Paris-Roubaix: Van Avermaet, un plat héros dans la poussière

Le Belge s’est imposé dans une course marquée par la déroute des autres favoris, notamment de son compatriote Boonen pour sa dernière avant la retraite.
Le Belge Greg Van Avermaet (BMC) vainqueur de Paris-Roubaix, le 9 avril 2017 (Photo François LO PRESTI. AFP)
publié le 9 avril 2017 à 20h56

On a cru un moment que le «Christ cosmique» allait remporter la 115édition de Paris-Roubaix ce dimanche. Le chantre de l'astrologie maya, pressenti pour concourir à la présidentielle avec un programme interstellaire («La Marseillaise sera remplacée par un nouveau chant : "Grand Monarque nous voilà, devant toi le sauveur du cosmos"»), était seul en tête de la classique nordiste à 25 km de l'arrivée. Ou plutôt son sosie : l'Italien Daniel Oss, qui agite une superbe couette de bichon maltais. Pas de bol, c'est un autre gourou qui s'adjuge l'épreuve : Greg Van Avermaet (31 ans), leader de Oss chez BMC et nouvelle idole du public belge.
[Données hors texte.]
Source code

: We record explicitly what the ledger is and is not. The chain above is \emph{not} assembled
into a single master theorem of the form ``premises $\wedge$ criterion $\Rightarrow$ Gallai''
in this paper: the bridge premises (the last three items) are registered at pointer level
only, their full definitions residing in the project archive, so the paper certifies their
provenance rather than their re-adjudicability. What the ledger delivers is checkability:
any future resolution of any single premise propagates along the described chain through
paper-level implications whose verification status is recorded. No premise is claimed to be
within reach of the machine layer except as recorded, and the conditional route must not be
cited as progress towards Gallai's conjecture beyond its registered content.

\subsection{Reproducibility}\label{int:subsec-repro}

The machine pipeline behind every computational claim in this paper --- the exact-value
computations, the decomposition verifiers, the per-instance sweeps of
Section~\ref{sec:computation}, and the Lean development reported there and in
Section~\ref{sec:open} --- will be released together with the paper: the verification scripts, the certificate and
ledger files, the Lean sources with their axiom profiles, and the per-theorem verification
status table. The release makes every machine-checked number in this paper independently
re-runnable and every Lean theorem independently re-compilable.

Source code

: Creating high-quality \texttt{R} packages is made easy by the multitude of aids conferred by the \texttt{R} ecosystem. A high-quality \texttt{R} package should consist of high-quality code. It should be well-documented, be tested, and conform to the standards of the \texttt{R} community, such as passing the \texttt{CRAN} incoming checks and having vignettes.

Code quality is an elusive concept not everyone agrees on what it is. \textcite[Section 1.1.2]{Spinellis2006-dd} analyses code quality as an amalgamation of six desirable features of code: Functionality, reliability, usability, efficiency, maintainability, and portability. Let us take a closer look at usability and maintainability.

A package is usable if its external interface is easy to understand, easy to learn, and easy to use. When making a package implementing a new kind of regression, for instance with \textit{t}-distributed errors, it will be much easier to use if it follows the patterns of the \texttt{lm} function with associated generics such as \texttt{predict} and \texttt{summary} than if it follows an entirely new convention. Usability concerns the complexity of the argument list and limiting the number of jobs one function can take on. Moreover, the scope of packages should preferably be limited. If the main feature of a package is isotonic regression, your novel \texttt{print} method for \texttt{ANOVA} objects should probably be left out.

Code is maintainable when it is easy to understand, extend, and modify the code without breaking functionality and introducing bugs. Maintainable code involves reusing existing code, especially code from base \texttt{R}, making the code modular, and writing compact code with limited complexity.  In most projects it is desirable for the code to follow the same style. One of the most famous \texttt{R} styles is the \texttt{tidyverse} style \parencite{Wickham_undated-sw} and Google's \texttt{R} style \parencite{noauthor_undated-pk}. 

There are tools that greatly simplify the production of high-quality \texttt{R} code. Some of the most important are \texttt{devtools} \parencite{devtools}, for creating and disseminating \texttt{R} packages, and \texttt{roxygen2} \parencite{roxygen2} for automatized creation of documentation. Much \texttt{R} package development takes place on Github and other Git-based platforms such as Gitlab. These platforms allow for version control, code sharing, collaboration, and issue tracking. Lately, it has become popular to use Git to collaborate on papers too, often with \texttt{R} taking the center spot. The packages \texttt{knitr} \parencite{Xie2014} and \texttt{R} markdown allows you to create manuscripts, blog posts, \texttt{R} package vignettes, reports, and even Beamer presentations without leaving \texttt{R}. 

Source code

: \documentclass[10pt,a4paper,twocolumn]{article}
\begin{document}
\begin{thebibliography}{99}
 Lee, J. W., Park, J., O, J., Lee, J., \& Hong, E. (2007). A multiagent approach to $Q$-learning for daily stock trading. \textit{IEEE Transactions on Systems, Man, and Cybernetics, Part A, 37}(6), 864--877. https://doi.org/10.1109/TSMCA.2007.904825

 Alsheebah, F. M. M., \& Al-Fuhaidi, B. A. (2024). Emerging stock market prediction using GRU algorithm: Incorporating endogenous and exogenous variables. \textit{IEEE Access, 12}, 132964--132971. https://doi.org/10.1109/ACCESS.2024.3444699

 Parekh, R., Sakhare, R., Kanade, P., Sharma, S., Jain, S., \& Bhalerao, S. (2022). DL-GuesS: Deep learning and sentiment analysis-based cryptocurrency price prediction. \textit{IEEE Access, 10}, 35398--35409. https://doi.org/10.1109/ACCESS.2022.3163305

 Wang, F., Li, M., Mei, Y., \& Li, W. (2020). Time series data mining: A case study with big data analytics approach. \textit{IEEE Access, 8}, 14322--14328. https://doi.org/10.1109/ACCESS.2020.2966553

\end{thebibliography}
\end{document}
Flûte de pan. La course, cette année, était aussi lisible que du sanskrit. Les favoris étaient abandonnés de leurs coéquipiers à 120 km du but, en panique, condamnés à attaquer avant qu'un autre ne le fasse. D'où la dizaine de «sacoches» (accélérations) posées par Tom Boonen et Peter Sagan, quand il en suffit d'une seule, mais tranchante, au moment choisi. Pour sa dernière course, Boonen finit 13e. Et Sagan 38e. En perdition.

Après une épreuve décousue, sur un pavé plein d'une poussière fatale aux allergiques, trois coureurs se sont présentés détachés sur le vélodrome de Roubaix : Van Avermaet, le Tchèque Zdenek Stybar et le Néerlandais Sebastian Langeveld. Il en faut toujours un pour lancer le sprint trop tôt et un autre pour partir trop tard. Ils le savaient, ils avaient la trouille. Les échappés se sont tellement épiés qu'ils ont ralenti, à un cheveu de tomber de leur vélo. A un tel point que deux poursuivants sont rentrés sur eux. Mais le trio s'est repris pour couper la ligne dans l'ordre : Van Avermaet, Stybar, Langeveld. Le vainqueur a fait comme le «Christ cosmique» et dégainé une flûte de pan en interviews : «Avec le succès, je ne ressens pas la douleur.» A 31 ans, le champion olympique sur route à Rio avait déjà enlevé des classiques nordistes, comme le Het Nieuwsblad, le Grand Prix E3 et Gent-Wevelgem. Il a confirmé dans la plus grande.

Ozone. La presse belge a déroulé la chronologie de son héros : une adolescence dans le foot, des débuts tardifs dans le cyclisme, une robustesse de moissonneuse-batteuse qui lui vaut de faucher du résultat toute la saison. Elle est passée vite sur une affaire de manipulation sanguine qui remonte à 2011 et fut révélée en 2015. «GVA» se faisait purifier les veines avec de l'ozone. Blanchi par la fédération belge, il gagne, en cadeau, une étape du Tour de France. Avec la retraite du valeureux Boonen, Van Avermaet pourrait assurer l'intérim. La nouvelle vague de talents belges (Tiesj Benoot, Edward Theuns, Jasper Stuyven, etc.) est encore un peu tendre sur les pavés.

Alors, les quotidiens flamands rendent captivant un coureur plat. Ça fonctionne puisque, il y a une semaine, «GVA» récoltait des vivats au départ du Tour des Flandres. L'intéressé se veut prudent. On lui a demandé s'il prendrait la place de Boonen dans les duels avec Sagan. Il a répondu : «On verra.» Avec encore un peu de poussières sous les paupières.